Among the entries below, the lines from the one with "npm config set registry http://registry.npm.taobao.org" up to and including the one with "Prose.io is an" are to be restated exactly, without pictures.

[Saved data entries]

■ ■ ■ ■

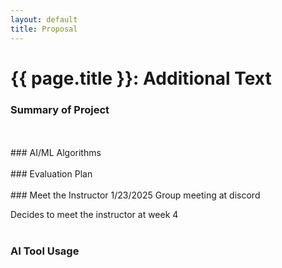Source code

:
 ```yaml
---
layout: default
title: Proposal
---
```


# {{ page.title }}: Additional Text


### Summary of Project
<br>
<br>
### AI/ML Algorithms
<br>
<br>
### Evaluation Plan
<br>
<br>
### Meet the Instructor
1/23/2025 Group meeting at discord


Decides to meet the instructor at week 4
<br>
<br>
### AI Tool Usage
<br>
<br>

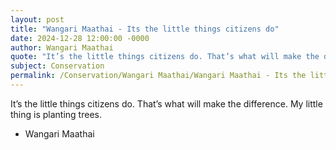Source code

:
 ```yaml
---
layout: post
title: "Wangari Maathai - Its the little things citizens do"
date: 2024-12-28 12:00:00 -0000
author: Wangari Maathai
quote: "It’s the little things citizens do. That’s what will make the difference. My little thing is planting trees."
subject: Conservation
permalink: /Conservation/Wangari Maathai/Wangari Maathai - Its the little things citizens do
---
```


It’s the little things citizens do. That’s what will make the difference. My little thing is planting trees.

- Wangari Maathai
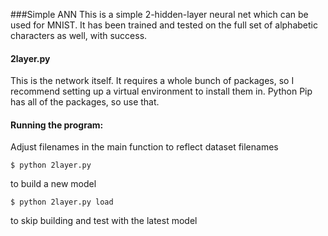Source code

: ###Simple ANN
This is a simple 2-hidden-layer neural net which can be used for MNIST.
It has been trained and tested on the full set of alphabetic characters as well, with success. 

#### 2layer.py
This is the network itself.
It requires a whole bunch of packages, so I recommend setting up
a virtual environment to install them in.
Python Pip has all of the packages, so use that.

#### Running the program:
Adjust filenames in the main function to reflect dataset filenames

```
$ python 2layer.py
``` 

to build a new model

```
$ python 2layer.py load
``` 

to skip building and test with the latest model
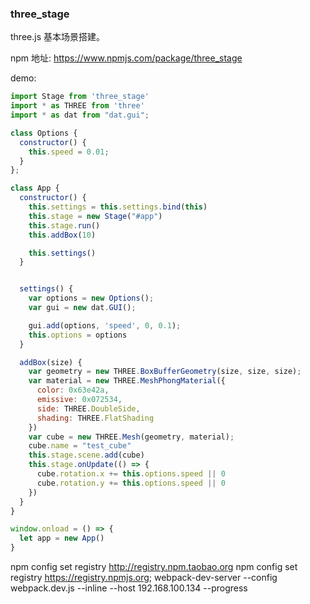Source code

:### three_stage
three.js 基本场景搭建。

npm 地址: https://www.npmjs.com/package/three_stage

demo:
```js
import Stage from 'three_stage'
import * as THREE from 'three'
import * as dat from "dat.gui";

class Options {
  constructor() {
    this.speed = 0.01;
  }
};

class App {
  constructor() {
    this.settings = this.settings.bind(this)
    this.stage = new Stage("#app")
    this.stage.run()
    this.addBox(10)

    this.settings()
  }


  settings() {
    var options = new Options();
    var gui = new dat.GUI();

    gui.add(options, 'speed', 0, 0.1);
    this.options = options
  }

  addBox(size) {
    var geometry = new THREE.BoxBufferGeometry(size, size, size);
    var material = new THREE.MeshPhongMaterial({
      color: 0x63e42a,
      emissive: 0x072534,
      side: THREE.DoubleSide,
      shading: THREE.FlatShading
    })
    var cube = new THREE.Mesh(geometry, material);
    cube.name = "test_cube"
    this.stage.scene.add(cube)
    this.stage.onUpdate(() => {
      cube.rotation.x += this.options.speed || 0
      cube.rotation.y += this.options.speed || 0
    })
  }
}

window.onload = () => {
  let app = new App()
}
```


npm config set registry http://registry.npm.taobao.org
npm config set registry https://registry.npmjs.org;
webpack-dev-server --config webpack.dev.js --inline --host 192.168.100.134 --progress
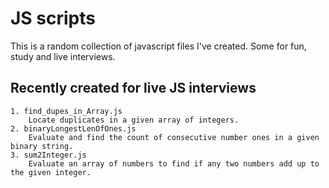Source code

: # JS scripts
 This is a random collection of javascript files I've created. Some for fun, study and live interviews.

## Recently created for live JS interviews
```text
1. find_dupes_in_Array.js	
	Locate duplicates in a given array of integers.
2. binaryLongestLenOfOnes.js	
	Evaluate and find the count of consecutive number ones in a given binary string.
3. sum2Integer.js		
	Evaluate an array of numbers to find if any two numbers add up to the given integer.
```
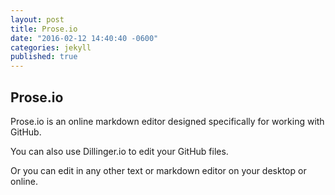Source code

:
 ```yaml
---
layout: post
title: Prose.io
date: "2016-02-12 14:40:40 -0600"
categories: jekyll
published: true
---
```


## Prose.io

Prose.io is an online markdown editor designed specifically for working with GitHub.

You can also use Dillinger.io to edit your GitHub files.

Or you can edit in any other text or markdown editor on your desktop or online.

■ ■ ■ ■

> EXPECTED ANSWER:
npm config set registry http://registry.npm.taobao.org
npm config set registry https://registry.npmjs.org;
webpack-dev-server --config webpack.dev.js --inline --host 192.168.100.134 --progress
Source code

: # JS scripts
 This is a random collection of javascript files I've created. Some for fun, study and live interviews.

## Recently created for live JS interviews
```text
1. find_dupes_in_Array.js	
	Locate duplicates in a given array of integers.
2. binaryLongestLenOfOnes.js	
	Evaluate and find the count of consecutive number ones in a given binary string.
3. sum2Integer.js		
	Evaluate an array of numbers to find if any two numbers add up to the given integer.
```
Source code

:
 ```yaml
---
layout: post
title: Prose.io
date: "2016-02-12 14:40:40 -0600"
categories: jekyll
published: true
---
```


## Prose.io

Prose.io is an online markdown editor designed specifically for working with GitHub.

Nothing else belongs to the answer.